Se  nos muestran aquí dos aspectos más que pertenecen al culto verdadero. El culto es fundamentalmente alabanza, es decir, reconocimiento de la acción misericordiosa de Dios en favor de su pueblo, y por eso es testimonio. Alabar a Dios en voz alta, significa dar testimonio de su acción salvífica. Y el culto es también gratitud. Gratitud no solamente por el don recibido, sino gratitud por la vida con Dios, gratitud por lo que Él es: nuestro Padre.

Cuando Jesús pregunta «”¿cómo, no quedaron purificados los diez?
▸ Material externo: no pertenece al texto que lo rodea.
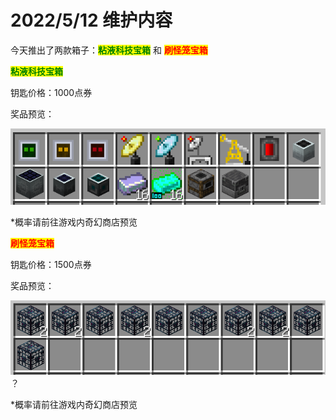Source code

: # 2022/5/12 维护内容

今天推出了两款箱子：<mark style="color:green;">**粘液科技宝箱**</mark> 和 <mark style="color:red;">**刷怪笼宝箱**</mark>

<mark style="color:green;">**粘液科技宝箱**</mark>

钥匙价格：1000点券

奖品预览：

<img src="../../../.gitbook/assets/粘液科技宝箱.png" alt="" data-size="original">

\*概率请前往游戏内奇幻商店预览

<mark style="color:red;">**刷怪笼宝箱**</mark>

钥匙价格：1500点券

奖品预览：

![](../../../.gitbook/assets/刷怪笼宝箱.png) ？

\*概率请前往游戏内奇幻商店预览
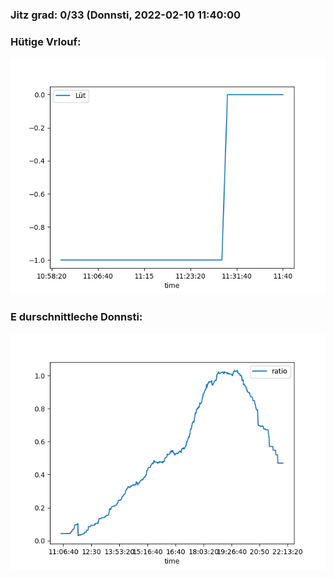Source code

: ### Jitz grad: 0/33 (Donnsti, 2022-02-10 11:40:00

### Hütige Vrlouf:
![Graph](Today.png)

### E durschnittleche Donnsti:
![Graph](Donnsti.png)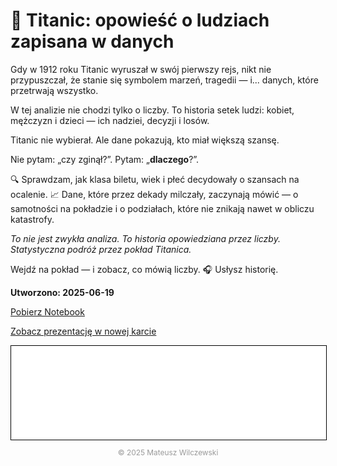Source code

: # 🚢 **Titanic**: opowieść o ludziach zapisana w danych
Gdy w 1912 roku Titanic wyruszał w swój pierwszy rejs, nikt nie przypuszczał, że stanie się symbolem marzeń, tragedii — i... danych, które przetrwają wszystko.

W tej analizie nie chodzi tylko o liczby.
To historia setek ludzi: kobiet, mężczyzn i dzieci — ich nadziei, decyzji i losów.

Titanic nie wybierał.
Ale dane pokazują, kto miał większą szansę.

Nie pytam: „czy zginął?”.
Pytam: „**dlaczego**?”.

🔍 Sprawdzam, jak klasa biletu, wiek i płeć decydowały o szansach na ocalenie.
📈 Dane, które przez dekady milczały, zaczynają mówić — o samotności na pokładzie i o podziałach, które nie znikają nawet w obliczu katastrofy.

*To nie jest zwykła analiza.*
*To historia opowiedziana przez liczby.*
*Statystyczna podróż przez pokład Titanica.*

Wejdź na pokład — i zobacz, co mówią liczby.
🎧 Usłysz historię.

**Utworzono: 2025-06-19**


<a href="eda_titanic.ipynb" class="md-button">Pobierz Notebook</a>

<a href="eda_titanic.slides.html" class="md-button md-button--primary">Zobacz prezentację w nowej karcie</a>

<iframe
    id="content"
    src="eda_titanic.html"
    width="100%"
    style="border:1px solid black;overflow:hidden;"
></iframe>
<script>
function resizeIframeToFitContent(iframe) {
    iframe.style.height = (iframe.contentWindow.document.documentElement.scrollHeight + 50) + "px";
    iframe.contentDocument.body.style["overflow"] = 'hidden';
}
window.addEventListener('load', function() {
    var iframe = document.getElementById('content');
    resizeIframeToFitContent(iframe);
});
window.addEventListener('resize', function() {
    var iframe = document.getElementById('content');
    resizeIframeToFitContent(iframe);
});
</script>


<p style="text-align: center; font-size: 0.85em; color: #999;">
© 2025 Mateusz Wilczewski
</p>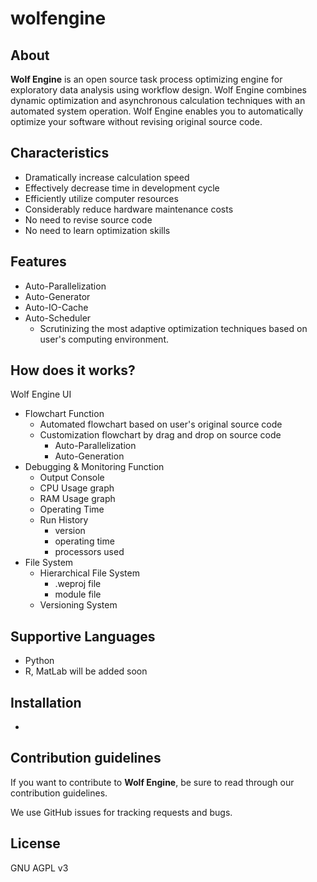 # wolfengine
## About
**Wolf Engine** is an open source task process optimizing engine for exploratory data analysis using workflow design. 
Wolf Engine combines dynamic optimization and asynchronous calculation techniques with an automated system operation. Wolf Engine enables you to automatically optimize your software without revising original source code.

## Characteristics
* Dramatically increase calculation speed 
* Effectively decrease time in development cycle
* Efficiently utilize computer resources 
* Considerably reduce hardware maintenance costs
* No need to revise source code 
* No need to learn optimization skills 

## Features
* Auto-Parallelization 
* Auto-Generator 
* Auto-IO-Cache
* Auto-Scheduler 
    * Scrutinizing the most adaptive optimization techniques based on  user's computing environment.

## How does it works?

Wolf Engine UI

* Flowchart Function
    * Automated flowchart based on user's original source code 
    * Customization flowchart by drag and drop on source code
        * Auto-Parallelization 
        * Auto-Generation 
* Debugging & Monitoring Function 
    * Output Console
    * CPU Usage graph
    * RAM Usage graph
    * Operating Time
    * Run History 
        * version 
        * operating time
        * processors used
* File System
    * Hierarchical File System 
        * .weproj file 
        * module file 
    * Versioning System

## Supportive Languages

* Python 
* R, MatLab will be added soon

## Installation 

* 

## Contribution guidelines

If you want to contribute to **Wolf Engine**, be sure to read through our contribution guidelines.

We use GitHub issues for tracking requests and bugs. 

## License

GNU AGPL v3 



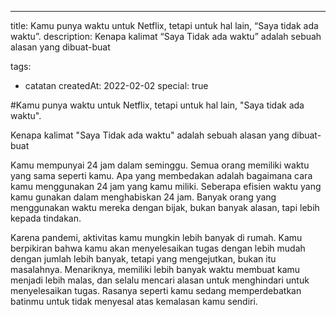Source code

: ---
title: Kamu punya waktu untuk Netflix, tetapi untuk hal lain, “Saya tidak ada waktu”.
description: Kenapa kalimat “Saya Tidak ada waktu” adalah sebuah alasan yang dibuat-buat

tags:
  - catatan
createdAt: 2022-02-02
special: true

#Kamu punya waktu untuk Netflix, tetapi untuk hal lain, "Saya tidak ada waktu".

Kenapa kalimat "Saya Tidak ada waktu" adalah sebuah alasan yang dibuat-buat

Kamu mempunyai 24 jam dalam seminggu. Semua orang memiliki waktu yang sama seperti kamu. Apa yang membedakan adalah bagaimana cara kamu menggunakan 24 jam yang kamu miliki. Seberapa efisien waktu yang kamu gunakan dalam menghabiskan 24 jam.
Banyak orang yang menggunakan waktu mereka dengan bijak, bukan banyak alasan, tapi lebih kepada tindakan.

Karena pandemi, aktivitas kamu mungkin lebih banyak di rumah. Kamu berpikiran bahwa kamu akan menyelesaikan tugas dengan lebih mudah dengan jumlah lebih banyak, tetapi yang mengejutkan, bukan itu masalahnya. Menariknya, memiliki lebih banyak waktu membuat kamu menjadi lebih malas, dan selalu mencari alasan untuk menghindari untuk menyelesaikan tugas. Rasanya seperti kamu sedang memperdebatkan batinmu untuk tidak menyesal atas kemalasan kamu sendiri.
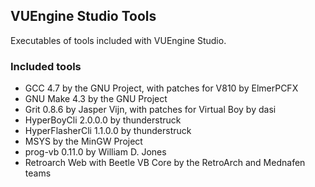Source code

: ## VUEngine Studio Tools

Executables of tools included with VUEngine Studio.

### Included tools

- GCC 4.7 by the GNU Project, with patches for V810 by ElmerPCFX
- GNU Make 4.3 by the GNU Project
- Grit 0.8.6 by Jasper Vijn, with patches for Virtual Boy by dasi
- HyperBoyCli 2.0.0.0 by thunderstruck
- HyperFlasherCli 1.1.0.0 by thunderstruck
- MSYS by the MinGW Project
- prog-vb 0.11.0 by William D. Jones
- Retroarch Web with Beetle VB Core by the RetroArch and Mednafen teams

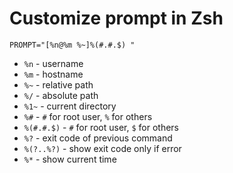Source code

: # Customize prompt in Zsh

	PROMPT="[%n@%m %~]%(#.#.$) "

- `%n` - username
- `%m` - hostname
- `%~` - relative path
- `%/` - absolute path
- `%1~` - current directory
- `%#` - `#` for root user, `%` for others
- `%(#.#.$)` - `#` for root user, `$` for others
- `%?` - exit code of previous command
- `%(?..%?)` - show exit code only if error
- `%*` - show current time
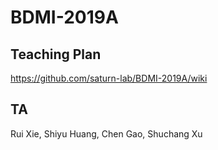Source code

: # BDMI-2019A

## Teaching Plan 

https://github.com/saturn-lab/BDMI-2019A/wiki

## TA

Rui Xie, Shiyu Huang, Chen Gao, Shuchang Xu

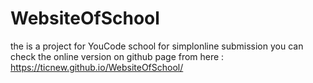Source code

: # WebsiteOfSchool
the is a project for YouCode school for simplonline submission
you can check the online version on github page from here : https://ticnew.github.io/WebsiteOfSchool/
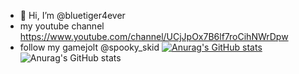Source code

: - 👋 Hi, I’m @bluetiger4ever
- my youtube channel https://www.youtube.com/channel/UCjJpOx7B6lf7roCihNWrDpw
- follow my gamejolt @spooky_skid
[![Anurag's GitHub stats](https://github-readme-stats.vercel.app/api?username=bluetiger4ever)](https://github.com/anuraghazra/github-readme-stats)
![Anurag's GitHub stats](https://github-readme-stats.vercel.app/api?username=bluetiger4ever&show_icons=true)
<!---
bluetiger4ever/bluetiger4ever is a ✨ special ✨ repository because its `README.md` (this file) appears on your GitHub profile.
You can click the Preview link to take a look at your changes.
--->
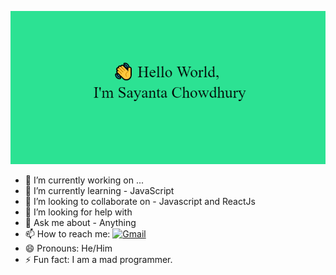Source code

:[![image](https://github.com/sayanta28/sayanta28/blob/master/Hello2.jpg)](https://github.com/sayanta28?tab=repositories)

- 🔭 I’m currently working on ... 
- 🌱 I’m currently learning - JavaScript
- 👯 I’m looking to collaborate on - Javascript and ReactJs
- 🤔 I’m looking for help with 
- 💬 Ask me about - Anything
- 📫 How to reach me: [![Gmail](https://img.shields.io/badge/%20-Send%20Mail-black?color=14171A&labelColor=ef5350&logo=gmail&logoColor=ffffff)](mailto:sayanta28@gmail.com)
- 😄 Pronouns:  He/Him
- ⚡ Fun fact: I am a mad programmer.


[//]: # (This may be the most platform independent comment)
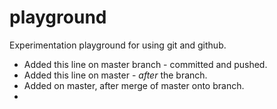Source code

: # playground
Experimentation playground for using git and github.

* Added this line on master branch - committed and pushed.
* Added this line on master - *after* the branch.
* Added on master, after merge of master onto branch.
*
Los otros nueve, ¿dónde están? ¿Ninguno volvió a dar gracias a Dios, sino este extranjero?”» (Lc 17, 17-18); no reclama reconocimiento para sí mismo; sino reclama aquello que todo hombre, en justicia, debe a Dios: el reconocerlo como Dios y así reconocerse como creatura que vive de su bondad.

Así, cuando el culto y la oración se vuelven gratitud, el hombre se ubica en la relación justa con Dios y con la realidad. La gratitud nos ayuda a reconocer a Dios como fuente bondadosa de todo don, y nos ayuda a comprendernos a nosotros mismos como beneficiarios de tantos dones y de tanto amor. Así reconocemos a Dios como Padre bueno y misericordioso, y nos reconocemos a nosotros mismos como hijos amados del Padre.

Ahora comprendemos el verdadero sentido del culto a Dios: el culto orienta nuestra vida, nos da nuestra verdadera identidad y con ello el verdadero sentido de nuestra vida. Y así comprendemos el gran don que es para el cristiano el culto litúrgico celebrado en la Eucaristía.

A la Santísima Virgen María, que en su Magníficat (Lc 1, 46-55) entonó un canto nuevo al Señor, le pedimos que  nos enseñe a reconocer a Dios en nuestras vidas y ofrecerle de corazón el culto filial de una vida según su querer. A la Mater le dirigimos nuestra súplica diciendo:

“Haz que la luz del cielo me ilumine,

y mire con fe

cómo el amor del Padre

me acompañó en mi vida.

Fidelidad a la misión

sea mi agradecimiento por sus innumerables dones.”[3] Amén.

 

[1] Cf. PAPA BENEDICTO XVI, Audiencia general del 11 de mayo de 2011, Plaza de San Pedro [en línea]. [fecha de consulta: 8 de octubre de 2016]. Disponible en: <http://w2.vatican.va/content/benedict-xvi/es/audiences/2011/documents/hf_ben-xvi_aud_20110511.html>
[2] J. RATZINGER, Obras Completas. Tomo XI: Teología de la Liturgia (BAC, Madrid 2014), 9s.
[3] Cf. P. JOSÉ KENTENICH, Hacia el Padre 214.